Questionado recentemente por jornalistas sobre com quem ficará a articulação política — se com o futuro ministro da Casa Civil, Onyx Lorenzoni, ou com o futuro ministro da Secretaria de Governo, general da reserva Carlos Alberto dos Santos Cruz —, Bolsonaro respondeu: “Fica com todo mundo”.
É fato que Bolsonaro se elegeu pretendendo revolucionar a relação do governo com o Congresso, mas suas quase três décadas de vida parlamentar certamente o ensinaram que há coisas na política que dificilmente mudam. Uma delas é que o sucesso de um governo no encaminhamento de suas pautas está em sua capacidade de transmitir segurança e determinação na negociação com deputados e senadores — e isso só é possível, para começar, com a escolha de um habilidoso articulador, cuja palavra seja tomada por deputados e senadores como se fosse a do presidente. Quando “todo mundo” exerce essa função, como sugeriu Bolsonaro, o governo emite um sinal de que ninguém a exerce, talvez nem mesmo o presidente.

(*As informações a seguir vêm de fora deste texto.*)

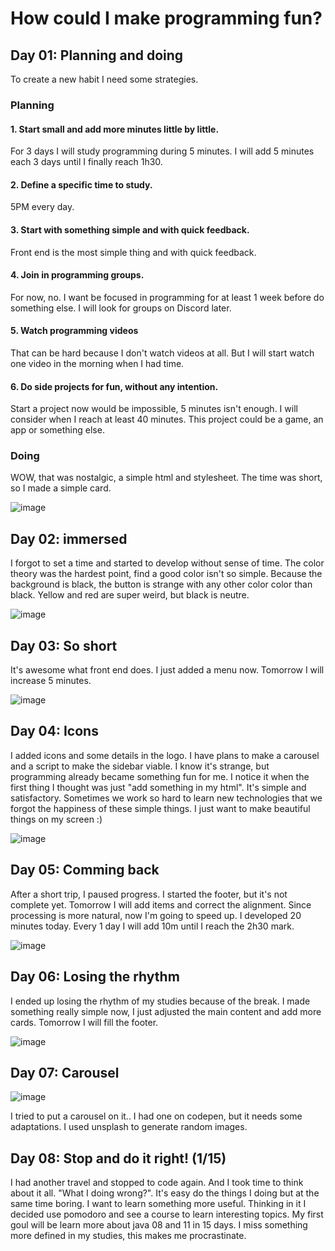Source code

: # How could I make programming fun?

## Day 01: Planning and doing
To create a new habit I need some strategies.


### Planning

#### 1. Start small and add more minutes little by little.

For 3 days I will study programming during 5 minutes. I will add 5 minutes each 3 days until I finally reach 1h30.

#### 2. Define a specific time to study.

5PM every day.

#### 3. Start with something simple and with quick feedback.

Front end is the most simple thing and with quick feedback.

#### 4. Join in programming groups.

For now, no. I want be focused in programming for at least 1 week before do something else. I will look for groups on Discord later.

#### 5. Watch programming videos

That can be hard because I don't watch videos at all. But I will start watch one video in the morning when I had time.

#### 6. Do side projects for fun, without any intention.

Start a project now would be impossible, 5 minutes isn't enough. I will consider when I reach at least 40 minutes. This project could be a game, an app or something else.

### Doing
WOW, that was nostalgic, a simple html and stylesheet. The time was short, so I made a simple card.

![image](https://github.com/Francisco-Thiago/Learning-Diary/assets/75057408/39eaa2e9-088c-445e-9d16-d32a4d68ee0a)

## Day 02: immersed
I forgot to set a time and started to develop without sense of time. The color theory was the hardest point, find a good color isn't so simple. Because the background is black, the button is strange with any other color color than black. Yellow and red are super weird, but black is neutre.

![image](https://github.com/Francisco-Thiago/Learning-Diary/assets/75057408/91db0872-503a-4c44-a55e-20e7c0d1a6ee)

## Day 03: So short
It's awesome what front end does. I just added a menu now. Tomorrow I will increase 5 minutes. 

![image](https://github.com/Francisco-Thiago/Learning-Diary/assets/75057408/989448e1-0dc0-43a7-92b0-15ce859b1194)

## Day 04: Icons
I added icons and some details in the logo. I have plans to make a carousel and a script to make the sidebar viable. I know it's strange, but programming already became something fun for me. I notice it when the first thing I thought was just "add something in my html". It's simple and satisfactory. Sometimes we work so hard to learn new technologies that we forgot the happiness of these simple things. I just want to make beautiful things on my screen :) 

![image](https://github.com/Francisco-Thiago/Learning-Diary/assets/75057408/23e9f64b-6753-4429-9342-38b02afb276c)

## Day 05: Comming back
After a short trip, I paused progress. I started the footer, but it's not complete yet. Tomorrow I will add items and correct the alignment. Since processing is more natural, now I'm going to speed up. I developed 20 minutes today. Every 1 day I will add 10m until I reach the 2h30 mark.

![image](https://github.com/Francisco-Thiago/Learning-Diary/assets/75057408/eb318651-4e38-4375-8145-f3d7e936dea8)

## Day 06: Losing the rhythm

I ended up losing the rhythm of my studies because of the break. I made something really simple now, I just adjusted the main content and add more cards. Tomorrow I will fill the footer.

![image](https://github.com/Francisco-Thiago/Learning-Diary/assets/75057408/8eadd9a9-a777-4bd5-8174-a5fba33cdce4)

## Day 07: Carousel

![image](https://github.com/Francisco-Thiago/Learning-Diary/assets/75057408/ed597199-38cc-4f9f-b09e-004351e38253)

I tried to put a carousel on it.. I had one on codepen, but it needs some adaptations. I used unsplash to generate random images.

## Day 08: Stop and do it right! (1/15)

I had another travel and stopped to code again. And I took time to think about it all. "What I doing wrong?". It's easy do the things I doing but at the same time boring. I want to learn something more useful. Thinking in it I decided use pomodoro and see a course to learn interesting topics. My first goul will be learn more about java 08 and 11 in 15 days. I miss something more defined in my studies, this makes me procrastinate.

Numa situação assim, de nada vale ter excelentes projetos para a área econômica, tampouco planos para reformas de impacto, pois o governo pode acabar minando sua capacidade de arrebanhar votos para enfrentar as previsíveis batalhas no Congresso em torno da aprovação dessas medidas.
Até aqui, Bolsonaro vem montando sua equipe de ministros e assessores sem recorrer ao tradicional toma lá dá cá que tanto caracterizou o chamado “presidencialismo de coalizão”. Trata-se de uma decisão de grande impacto político, que vai ao encontro dos anseios dos cidadãos por uma verdadeira regeneração da política. Se realmente conseguir fechar a porteira do fisiologismo, Bolsonaro contribuirá para uma mudança drástica na cultura parlamentar. No entanto, essa transformação na relação do Executivo com o Legislativo obrigará o presidente a sofisticar o diálogo com os parlamentares, que passará a ser pautado não mais pela negociação desavergonhada de cargos e verbas, mas sim pela discussão de uma agenda comum, restabelecendo a boa política como um bem público.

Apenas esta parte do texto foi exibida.